=== Material for the task ===

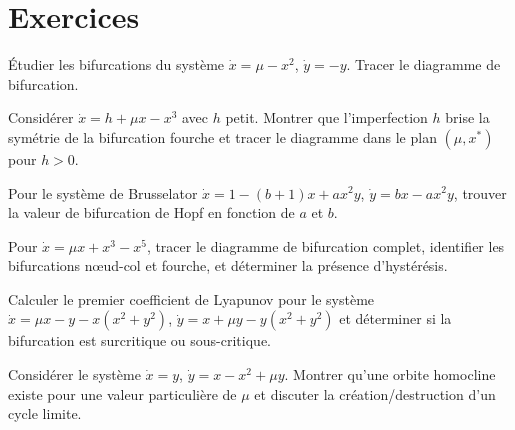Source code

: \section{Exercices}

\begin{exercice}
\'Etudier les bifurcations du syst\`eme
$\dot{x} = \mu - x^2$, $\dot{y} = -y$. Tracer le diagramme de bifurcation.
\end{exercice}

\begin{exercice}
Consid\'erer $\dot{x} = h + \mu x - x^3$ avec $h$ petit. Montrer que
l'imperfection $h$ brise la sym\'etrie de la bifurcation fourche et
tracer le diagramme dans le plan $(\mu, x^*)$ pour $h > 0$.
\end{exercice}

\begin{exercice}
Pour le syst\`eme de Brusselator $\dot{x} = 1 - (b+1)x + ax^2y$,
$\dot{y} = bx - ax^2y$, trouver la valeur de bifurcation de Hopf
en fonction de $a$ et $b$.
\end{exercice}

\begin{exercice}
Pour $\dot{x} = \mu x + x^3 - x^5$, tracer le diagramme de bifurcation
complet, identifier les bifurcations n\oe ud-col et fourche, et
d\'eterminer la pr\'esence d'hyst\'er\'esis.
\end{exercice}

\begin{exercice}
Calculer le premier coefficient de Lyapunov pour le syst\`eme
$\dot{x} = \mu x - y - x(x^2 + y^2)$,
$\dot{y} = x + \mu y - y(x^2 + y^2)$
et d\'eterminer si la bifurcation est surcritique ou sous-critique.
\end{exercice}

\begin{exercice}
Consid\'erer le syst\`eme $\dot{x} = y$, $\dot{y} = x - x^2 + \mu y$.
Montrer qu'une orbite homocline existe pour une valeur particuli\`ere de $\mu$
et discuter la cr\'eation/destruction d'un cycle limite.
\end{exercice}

===
=== Material for the task ===

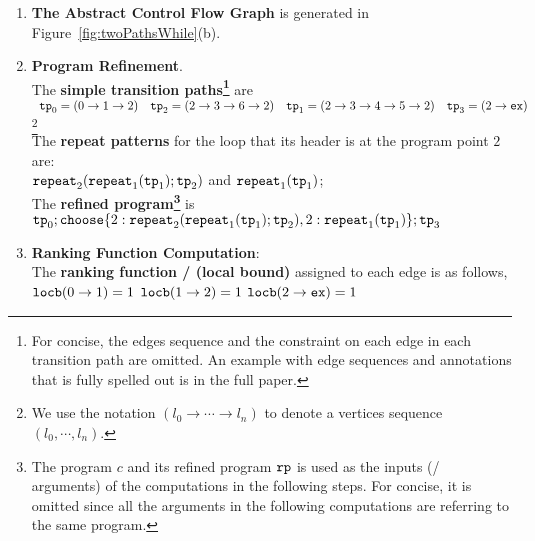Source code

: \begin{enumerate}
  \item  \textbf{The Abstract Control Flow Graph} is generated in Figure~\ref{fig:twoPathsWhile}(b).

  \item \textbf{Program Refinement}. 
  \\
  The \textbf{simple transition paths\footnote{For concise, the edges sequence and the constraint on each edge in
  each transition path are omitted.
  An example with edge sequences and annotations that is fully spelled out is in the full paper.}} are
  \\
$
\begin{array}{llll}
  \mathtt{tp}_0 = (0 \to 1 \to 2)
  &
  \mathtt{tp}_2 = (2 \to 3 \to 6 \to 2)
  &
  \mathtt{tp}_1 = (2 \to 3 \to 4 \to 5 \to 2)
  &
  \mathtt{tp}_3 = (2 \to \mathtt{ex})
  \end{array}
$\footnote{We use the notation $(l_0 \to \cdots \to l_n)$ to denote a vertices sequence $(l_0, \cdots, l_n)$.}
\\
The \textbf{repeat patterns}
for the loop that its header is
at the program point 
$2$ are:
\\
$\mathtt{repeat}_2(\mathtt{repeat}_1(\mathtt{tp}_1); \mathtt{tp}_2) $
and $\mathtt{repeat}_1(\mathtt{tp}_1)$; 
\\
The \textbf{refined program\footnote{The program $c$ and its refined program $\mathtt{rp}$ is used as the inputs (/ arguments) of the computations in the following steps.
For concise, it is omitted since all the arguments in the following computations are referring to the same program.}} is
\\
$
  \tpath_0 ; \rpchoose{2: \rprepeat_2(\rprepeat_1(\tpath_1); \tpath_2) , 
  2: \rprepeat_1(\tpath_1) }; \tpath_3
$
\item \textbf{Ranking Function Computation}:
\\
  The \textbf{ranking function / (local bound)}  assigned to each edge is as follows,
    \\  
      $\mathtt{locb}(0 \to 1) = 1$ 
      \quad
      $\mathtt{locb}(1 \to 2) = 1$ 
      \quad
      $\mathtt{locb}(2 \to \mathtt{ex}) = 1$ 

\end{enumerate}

===

Task to carry out: Please make an exact copy of the lines above from the line with "d\'eterminer la pr\'esence d'hyst\'er\'esis." through the line with "Montrer qu'une orbite", both ends included.

Task response:
d\'eterminer la pr\'esence d'hyst\'er\'esis.
\end{exercice}

\begin{exercice}
Calculer le premier coefficient de Lyapunov pour le syst\`eme
$\dot{x} = \mu x - y - x(x^2 + y^2)$,
$\dot{y} = x + \mu y - y(x^2 + y^2)$
et d\'eterminer si la bifurcation est surcritique ou sous-critique.
\end{exercice}

\begin{exercice}
Consid\'erer le syst\`eme $\dot{x} = y$, $\dot{y} = x - x^2 + \mu y$.
Montrer qu'une orbite homocline existe pour une valeur particuli\`ere de $\mu$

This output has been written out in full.